**Assignment**
Could you print the lines below exactly, from the one holding "Additional information is coming soon!" through the last line, with no other output?

**Data to use**
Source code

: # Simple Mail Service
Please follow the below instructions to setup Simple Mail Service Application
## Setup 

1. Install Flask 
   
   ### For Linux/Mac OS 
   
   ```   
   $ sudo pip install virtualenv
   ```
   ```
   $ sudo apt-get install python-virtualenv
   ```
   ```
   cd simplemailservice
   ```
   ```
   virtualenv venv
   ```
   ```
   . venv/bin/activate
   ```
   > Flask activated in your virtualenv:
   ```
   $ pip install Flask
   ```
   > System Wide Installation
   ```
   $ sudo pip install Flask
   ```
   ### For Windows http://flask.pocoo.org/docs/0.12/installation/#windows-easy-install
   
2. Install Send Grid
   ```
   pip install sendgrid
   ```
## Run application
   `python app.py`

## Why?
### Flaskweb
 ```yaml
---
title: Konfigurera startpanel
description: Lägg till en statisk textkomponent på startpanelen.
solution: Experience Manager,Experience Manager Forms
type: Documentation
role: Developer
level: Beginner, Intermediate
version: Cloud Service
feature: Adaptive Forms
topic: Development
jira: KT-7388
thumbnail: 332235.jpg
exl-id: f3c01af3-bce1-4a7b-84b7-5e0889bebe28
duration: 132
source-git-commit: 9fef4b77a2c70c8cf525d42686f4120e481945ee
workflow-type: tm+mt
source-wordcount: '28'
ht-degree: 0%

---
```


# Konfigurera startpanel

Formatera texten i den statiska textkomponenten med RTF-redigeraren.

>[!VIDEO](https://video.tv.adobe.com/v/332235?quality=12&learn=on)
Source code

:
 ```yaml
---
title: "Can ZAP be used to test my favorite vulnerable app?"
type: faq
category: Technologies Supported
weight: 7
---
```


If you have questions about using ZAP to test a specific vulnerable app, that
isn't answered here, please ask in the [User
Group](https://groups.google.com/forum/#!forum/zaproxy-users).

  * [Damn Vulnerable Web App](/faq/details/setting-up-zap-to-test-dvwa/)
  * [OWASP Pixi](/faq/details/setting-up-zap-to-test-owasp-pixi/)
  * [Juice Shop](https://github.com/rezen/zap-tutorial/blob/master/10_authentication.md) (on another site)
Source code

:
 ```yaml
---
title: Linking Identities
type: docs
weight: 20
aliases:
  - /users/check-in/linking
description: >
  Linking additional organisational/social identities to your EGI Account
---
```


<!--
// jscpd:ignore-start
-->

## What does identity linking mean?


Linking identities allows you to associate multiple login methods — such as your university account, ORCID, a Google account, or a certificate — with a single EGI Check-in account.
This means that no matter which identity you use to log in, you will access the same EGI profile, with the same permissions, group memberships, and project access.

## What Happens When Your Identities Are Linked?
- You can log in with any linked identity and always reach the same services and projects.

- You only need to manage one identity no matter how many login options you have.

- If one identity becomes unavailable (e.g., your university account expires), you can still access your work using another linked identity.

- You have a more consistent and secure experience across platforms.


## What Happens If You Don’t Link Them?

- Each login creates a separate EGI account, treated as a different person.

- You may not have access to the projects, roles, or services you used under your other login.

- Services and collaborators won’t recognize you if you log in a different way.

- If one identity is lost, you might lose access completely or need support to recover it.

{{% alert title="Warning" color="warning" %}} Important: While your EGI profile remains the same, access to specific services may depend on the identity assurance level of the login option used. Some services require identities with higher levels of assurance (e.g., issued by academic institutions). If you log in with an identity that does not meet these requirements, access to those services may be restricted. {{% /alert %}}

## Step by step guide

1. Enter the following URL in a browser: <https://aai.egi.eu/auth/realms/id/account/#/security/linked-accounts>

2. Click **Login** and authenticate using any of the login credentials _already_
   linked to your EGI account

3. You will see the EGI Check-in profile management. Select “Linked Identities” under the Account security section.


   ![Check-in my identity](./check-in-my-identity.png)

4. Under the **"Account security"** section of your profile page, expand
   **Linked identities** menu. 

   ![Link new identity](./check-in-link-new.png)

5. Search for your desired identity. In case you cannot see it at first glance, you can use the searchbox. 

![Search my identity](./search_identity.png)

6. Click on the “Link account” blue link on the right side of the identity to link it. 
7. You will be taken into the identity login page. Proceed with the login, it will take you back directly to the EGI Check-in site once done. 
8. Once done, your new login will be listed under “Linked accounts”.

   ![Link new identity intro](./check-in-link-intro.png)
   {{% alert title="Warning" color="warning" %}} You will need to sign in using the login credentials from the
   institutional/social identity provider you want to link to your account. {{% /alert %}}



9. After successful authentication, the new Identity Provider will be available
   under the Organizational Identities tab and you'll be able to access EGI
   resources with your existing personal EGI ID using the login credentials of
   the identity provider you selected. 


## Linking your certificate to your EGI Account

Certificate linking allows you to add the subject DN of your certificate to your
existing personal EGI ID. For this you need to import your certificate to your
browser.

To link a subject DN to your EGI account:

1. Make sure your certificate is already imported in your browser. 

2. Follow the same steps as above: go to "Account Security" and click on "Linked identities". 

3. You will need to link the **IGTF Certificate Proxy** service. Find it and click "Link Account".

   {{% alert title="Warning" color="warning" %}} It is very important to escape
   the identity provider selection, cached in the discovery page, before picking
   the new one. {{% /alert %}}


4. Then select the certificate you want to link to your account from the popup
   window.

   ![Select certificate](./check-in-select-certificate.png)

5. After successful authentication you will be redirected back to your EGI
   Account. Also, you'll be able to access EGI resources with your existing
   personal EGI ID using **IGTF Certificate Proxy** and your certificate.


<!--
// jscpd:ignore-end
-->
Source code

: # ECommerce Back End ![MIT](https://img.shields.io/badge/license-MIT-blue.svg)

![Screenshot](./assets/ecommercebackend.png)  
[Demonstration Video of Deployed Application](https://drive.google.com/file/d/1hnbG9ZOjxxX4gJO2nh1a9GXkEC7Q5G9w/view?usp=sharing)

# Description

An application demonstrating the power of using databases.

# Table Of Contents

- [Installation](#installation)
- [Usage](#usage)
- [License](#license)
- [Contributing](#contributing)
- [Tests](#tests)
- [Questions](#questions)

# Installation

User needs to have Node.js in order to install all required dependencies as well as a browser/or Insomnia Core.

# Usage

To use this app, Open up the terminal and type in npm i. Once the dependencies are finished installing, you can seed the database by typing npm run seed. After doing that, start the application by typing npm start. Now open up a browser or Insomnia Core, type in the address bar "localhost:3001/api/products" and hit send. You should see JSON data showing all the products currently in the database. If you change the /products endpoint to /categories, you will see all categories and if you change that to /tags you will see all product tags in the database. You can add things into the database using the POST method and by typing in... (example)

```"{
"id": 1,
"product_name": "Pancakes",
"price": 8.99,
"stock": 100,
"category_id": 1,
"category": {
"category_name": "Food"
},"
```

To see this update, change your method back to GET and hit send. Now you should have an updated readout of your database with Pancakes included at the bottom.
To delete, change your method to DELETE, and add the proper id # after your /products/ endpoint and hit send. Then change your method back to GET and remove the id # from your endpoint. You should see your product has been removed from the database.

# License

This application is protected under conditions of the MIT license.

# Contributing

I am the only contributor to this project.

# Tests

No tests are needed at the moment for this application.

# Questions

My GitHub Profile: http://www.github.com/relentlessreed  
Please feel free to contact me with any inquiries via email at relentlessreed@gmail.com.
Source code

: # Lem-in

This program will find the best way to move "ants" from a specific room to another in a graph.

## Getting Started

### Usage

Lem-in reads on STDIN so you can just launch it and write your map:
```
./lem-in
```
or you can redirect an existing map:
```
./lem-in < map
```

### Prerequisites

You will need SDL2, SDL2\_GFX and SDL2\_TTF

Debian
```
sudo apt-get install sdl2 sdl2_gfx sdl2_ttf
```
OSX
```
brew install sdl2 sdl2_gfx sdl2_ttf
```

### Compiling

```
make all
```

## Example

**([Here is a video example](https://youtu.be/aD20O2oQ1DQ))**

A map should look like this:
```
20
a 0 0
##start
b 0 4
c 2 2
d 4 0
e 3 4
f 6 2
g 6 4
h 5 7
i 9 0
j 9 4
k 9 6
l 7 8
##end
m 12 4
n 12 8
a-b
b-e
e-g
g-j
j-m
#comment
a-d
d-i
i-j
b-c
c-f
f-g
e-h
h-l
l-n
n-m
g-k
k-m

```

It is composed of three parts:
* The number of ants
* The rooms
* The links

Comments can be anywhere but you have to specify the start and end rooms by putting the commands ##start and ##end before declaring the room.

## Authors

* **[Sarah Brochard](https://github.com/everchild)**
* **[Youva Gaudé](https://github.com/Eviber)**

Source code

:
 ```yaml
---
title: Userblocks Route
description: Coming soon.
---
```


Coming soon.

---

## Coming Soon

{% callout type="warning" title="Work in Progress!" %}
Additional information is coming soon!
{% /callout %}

**Result**
Additional information is coming soon!
{% /callout %}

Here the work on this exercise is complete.